A seasoned hand at the intimate Latin American literary novel and young-adult fantasy takes an ungainly stab at a page-turner about a serial killer.
This loose, overstuffed crime story from Allende (Maya’s Notebook, 2013, etc.) is set in San Francisco, where teenage heroine Amanda is navigating two problems. First is the split between her mom, Indiana, a gorgeous New-Age healer, and her dad, the SFPD’s deputy homicide chief.

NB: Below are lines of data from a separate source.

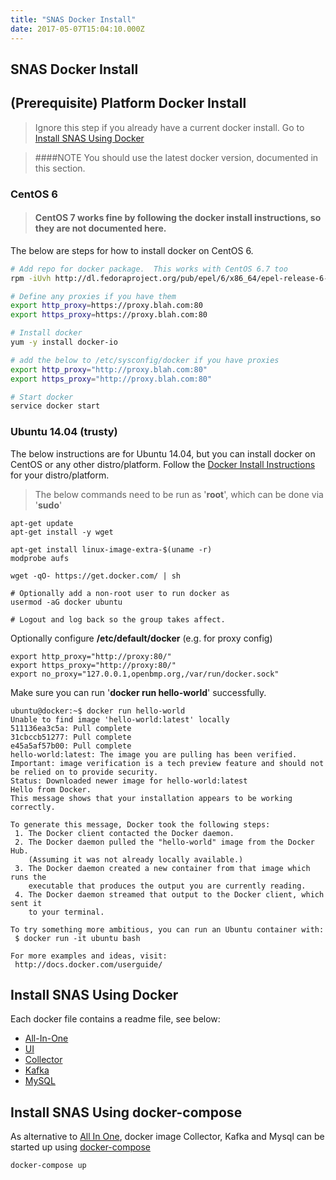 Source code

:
 ```yaml
---
title: "SNAS Docker Install"
date: 2017-05-07T15:04:10.000Z
---
```


## SNAS Docker Install

<!--more-->

(Prerequisite) Platform Docker Install
--------------------------------------

> Ignore this step if you already have a current docker install. Go to [Install SNAS Using Docker](#install-snas-using-docker)

> ####NOTE
> You should use the latest docker version, documented in this section.

### CentOS 6

> #### CentOS 7 works fine by following the docker install instructions, so they are not documented here. 

The below are steps for how to install docker on CentOS 6.

```sh
# Add repo for docker package.  This works with CentOS 6.7 too
rpm -iUvh http://dl.fedoraproject.org/pub/epel/6/x86_64/epel-release-6-8.noarch.rpm

# Define any proxies if you have them
export http_proxy=https://proxy.blah.com:80
export https_proxy=https://proxy.blah.com:80

# Install docker
yum -y install docker-io

# add the below to /etc/sysconfig/docker if you have proxies
export http_proxy="http://proxy.blah.com:80"
export https_proxy="http://proxy.blah.com:80"

# Start docker
service docker start 
```

### Ubuntu 14.04 (trusty)
The below instructions are for Ubuntu 14.04, but you can install docker on CentOS or
any other distro/platform.  Follow the [Docker Install Instructions](http://docs.docker.com/installation/) for your distro/platform. 


> The below commands need to be run as '**root**', which can be done via '**sudo**'

    apt-get update
    apt-get install -y wget   
    
    apt-get install linux-image-extra-$(uname -r)
    modprobe aufs
    
    wget -qO- https://get.docker.com/ | sh
    
    # Optionally add a non-root user to run docker as
    usermod -aG docker ubuntu

    # Logout and log back so the group takes affect. 
    

Optionally configure **/etc/default/docker** (e.g. for proxy config)

    export http_proxy="http://proxy:80/"
    export https_proxy="http://proxy:80/"
    export no_proxy="127.0.0.1,openbmp.org,/var/run/docker.sock"

Make sure you can run '**docker run hello-world**' successfully.

```
ubuntu@docker:~$ docker run hello-world
Unable to find image 'hello-world:latest' locally
511136ea3c5a: Pull complete 
31cbccb51277: Pull complete 
e45a5af57b00: Pull complete 
hello-world:latest: The image you are pulling has been verified. Important: image verification is a tech preview feature and should not be relied on to provide security.
Status: Downloaded newer image for hello-world:latest
Hello from Docker.
This message shows that your installation appears to be working correctly.

To generate this message, Docker took the following steps:
 1. The Docker client contacted the Docker daemon.
 2. The Docker daemon pulled the "hello-world" image from the Docker Hub.
    (Assuming it was not already locally available.)
 3. The Docker daemon created a new container from that image which runs the
    executable that produces the output you are currently reading.
 4. The Docker daemon streamed that output to the Docker client, which sent it
    to your terminal.

To try something more ambitious, you can run an Ubuntu container with:
 $ docker run -it ubuntu bash

For more examples and ideas, visit:
 http://docs.docker.com/userguide/
```


## Install SNAS Using Docker
Each docker file contains a readme file, see below:

* [All-In-One](/docs/install_aio)
* [UI](/docs/install_ui)
* [Collector](/docs/install_collector)
* [Kafka](/docs/install_kafka)
* [MySQL](/docs/install_mysql)

Install SNAS Using docker-compose
----------------------------
As alternative to [All In One](/docs/install_aio), docker image Collector, Kafka and Mysql can be started up using [docker-compose](https://docs.docker.com/compose/install/)

```
docker-compose up
```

The second problem is the spate of grotesque murders in the city, over which Amanda obsesses online with a group of fellow geeks with a mordant streak. (Allende refers to such Internet activity as a game called Ripper, but the "game" seems hardly distinct from a chat room.) While Amanda attempts to connect the murders to one killer, Indiana ponders whether to give her affections to a wealthy but shiftless socialite or a former Navy SEAL with PTSD. There are repeated references in the book to Scandinavian crime fiction, and Allende has clearly taken inspiration from the general outlines of the genre: the gory, imaginatively murdered corpses, the whip-smart young female hero, the cynicism about law enforcement institutions. But Allende struggles with pacing and tone. The novel is overlong and thick with clichés both in the prose and the characters; the most carefully drawn character, Indiana, is prone to a flightiness that seems largely designed to serve plot points. Allende crafts some thoughtful brief sketches of San Francisco subcultures, from high-end mansions to rough-and-tumble drag queens, and she cleverly unifies the murders in the closing chapters. But by then, the characters and plot turns feel so familiar that a late-breaking tragedy has little emotional effect.
Credit Allende for attempting to expand her range, but crime fiction is plainly not her forte.